Leaving out all pictures, retype the records exactly.

**** MATERIAL PROVIDED

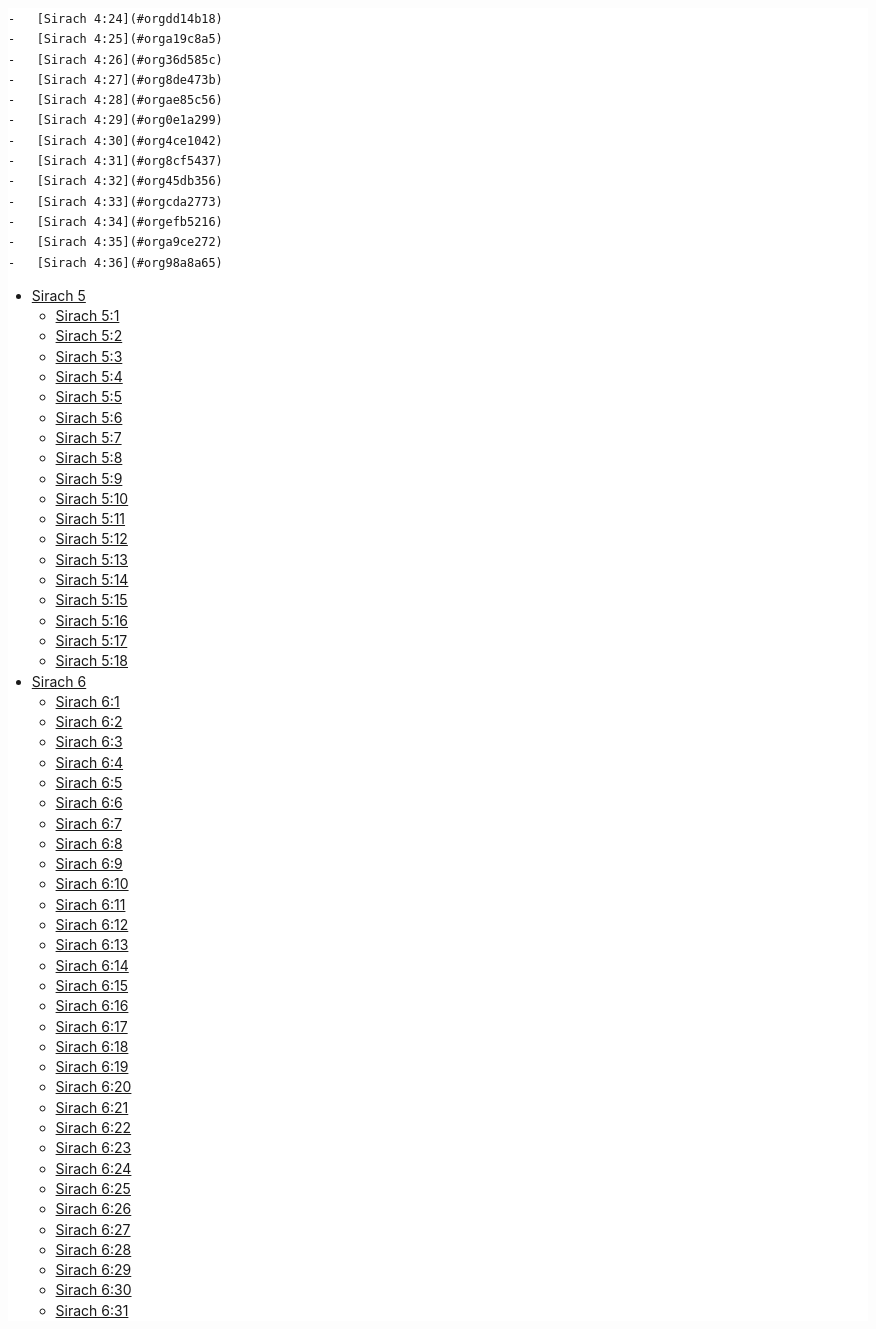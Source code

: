    -   [Sirach 4:24](#orgdd14b18)
    -   [Sirach 4:25](#orga19c8a5)
    -   [Sirach 4:26](#org36d585c)
    -   [Sirach 4:27](#org8de473b)
    -   [Sirach 4:28](#orgae85c56)
    -   [Sirach 4:29](#org0e1a299)
    -   [Sirach 4:30](#org4ce1042)
    -   [Sirach 4:31](#org8cf5437)
    -   [Sirach 4:32](#org45db356)
    -   [Sirach 4:33](#orgcda2773)
    -   [Sirach 4:34](#orgefb5216)
    -   [Sirach 4:35](#orga9ce272)
    -   [Sirach 4:36](#org98a8a65)
-   [Sirach 5](#orgde5ab8f)
    -   [Sirach 5:1](#orge2da06f)
    -   [Sirach 5:2](#org573d5c5)
    -   [Sirach 5:3](#orga21cf5a)
    -   [Sirach 5:4](#orgc66445c)
    -   [Sirach 5:5](#org1285b69)
    -   [Sirach 5:6](#orgeae0378)
    -   [Sirach 5:7](#orgd4c7d5f)
    -   [Sirach 5:8](#org5180860)
    -   [Sirach 5:9](#org03330db)
    -   [Sirach 5:10](#org5980ac7)
    -   [Sirach 5:11](#org34408cd)
    -   [Sirach 5:12](#orgf31ca1f)
    -   [Sirach 5:13](#org3113a98)
    -   [Sirach 5:14](#org5d23b08)
    -   [Sirach 5:15](#org2efc944)
    -   [Sirach 5:16](#orgd1bf792)
    -   [Sirach 5:17](#org45260da)
    -   [Sirach 5:18](#orgb3ac001)
-   [Sirach 6](#orgc0e7fda)
    -   [Sirach 6:1](#org97b266f)
    -   [Sirach 6:2](#orgb25897e)
    -   [Sirach 6:3](#org96b7c16)
    -   [Sirach 6:4](#org5c04255)
    -   [Sirach 6:5](#org70cd3d3)
    -   [Sirach 6:6](#orgf53b017)
    -   [Sirach 6:7](#org936d6b5)
    -   [Sirach 6:8](#org9578929)
    -   [Sirach 6:9](#org7c1b5a9)
    -   [Sirach 6:10](#org7c9d897)
    -   [Sirach 6:11](#org85ade6d)
    -   [Sirach 6:12](#orgcdaa4a1)
    -   [Sirach 6:13](#org29bea7c)
    -   [Sirach 6:14](#org1b0c48c)
    -   [Sirach 6:15](#orge5fa8fa)
    -   [Sirach 6:16](#org4aee622)
    -   [Sirach 6:17](#orgfefbc24)
    -   [Sirach 6:18](#orgfc9e759)
    -   [Sirach 6:19](#orga2c56bf)
    -   [Sirach 6:20](#org7ee0c7b)
    -   [Sirach 6:21](#orgc29e829)
    -   [Sirach 6:22](#org6b5e3de)
    -   [Sirach 6:23](#org8891d7b)
    -   [Sirach 6:24](#orgf404af7)
    -   [Sirach 6:25](#org10d0adc)
    -   [Sirach 6:26](#org2ccb597)
    -   [Sirach 6:27](#org26e90cd)
    -   [Sirach 6:28](#orgc592a53)
    -   [Sirach 6:29](#orgd1b9ca9)
    -   [Sirach 6:30](#org0748d95)
    -   [Sirach 6:31](#org6060f45)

********

• [PROBLEM SOLUTION]
Source code

:    -   [Sirach 4:24](#orgdd14b18)
    -   [Sirach 4:25](#orga19c8a5)
    -   [Sirach 4:26](#org36d585c)
    -   [Sirach 4:27](#org8de473b)
    -   [Sirach 4:28](#orgae85c56)
    -   [Sirach 4:29](#org0e1a299)
    -   [Sirach 4:30](#org4ce1042)
    -   [Sirach 4:31](#org8cf5437)
    -   [Sirach 4:32](#org45db356)
    -   [Sirach 4:33](#orgcda2773)
    -   [Sirach 4:34](#orgefb5216)
    -   [Sirach 4:35](#orga9ce272)
    -   [Sirach 4:36](#org98a8a65)
-   [Sirach 5](#orgde5ab8f)
    -   [Sirach 5:1](#orge2da06f)
    -   [Sirach 5:2](#org573d5c5)
    -   [Sirach 5:3](#orga21cf5a)
    -   [Sirach 5:4](#orgc66445c)
    -   [Sirach 5:5](#org1285b69)
    -   [Sirach 5:6](#orgeae0378)
    -   [Sirach 5:7](#orgd4c7d5f)
    -   [Sirach 5:8](#org5180860)
    -   [Sirach 5:9](#org03330db)
    -   [Sirach 5:10](#org5980ac7)
    -   [Sirach 5:11](#org34408cd)
    -   [Sirach 5:12](#orgf31ca1f)
    -   [Sirach 5:13](#org3113a98)
    -   [Sirach 5:14](#org5d23b08)
    -   [Sirach 5:15](#org2efc944)
    -   [Sirach 5:16](#orgd1bf792)
    -   [Sirach 5:17](#org45260da)
    -   [Sirach 5:18](#orgb3ac001)
-   [Sirach 6](#orgc0e7fda)
    -   [Sirach 6:1](#org97b266f)
    -   [Sirach 6:2](#orgb25897e)
    -   [Sirach 6:3](#org96b7c16)
    -   [Sirach 6:4](#org5c04255)
    -   [Sirach 6:5](#org70cd3d3)
    -   [Sirach 6:6](#orgf53b017)
    -   [Sirach 6:7](#org936d6b5)
    -   [Sirach 6:8](#org9578929)
    -   [Sirach 6:9](#org7c1b5a9)
    -   [Sirach 6:10](#org7c9d897)
    -   [Sirach 6:11](#org85ade6d)
    -   [Sirach 6:12](#orgcdaa4a1)
    -   [Sirach 6:13](#org29bea7c)
    -   [Sirach 6:14](#org1b0c48c)
    -   [Sirach 6:15](#orge5fa8fa)
    -   [Sirach 6:16](#org4aee622)
    -   [Sirach 6:17](#orgfefbc24)
    -   [Sirach 6:18](#orgfc9e759)
    -   [Sirach 6:19](#orga2c56bf)
    -   [Sirach 6:20](#org7ee0c7b)
    -   [Sirach 6:21](#orgc29e829)
    -   [Sirach 6:22](#org6b5e3de)
    -   [Sirach 6:23](#org8891d7b)
    -   [Sirach 6:24](#orgf404af7)
    -   [Sirach 6:25](#org10d0adc)
    -   [Sirach 6:26](#org2ccb597)
    -   [Sirach 6:27](#org26e90cd)
    -   [Sirach 6:28](#orgc592a53)
    -   [Sirach 6:29](#orgd1b9ca9)
    -   [Sirach 6:30](#org0748d95)
    -   [Sirach 6:31](#org6060f45)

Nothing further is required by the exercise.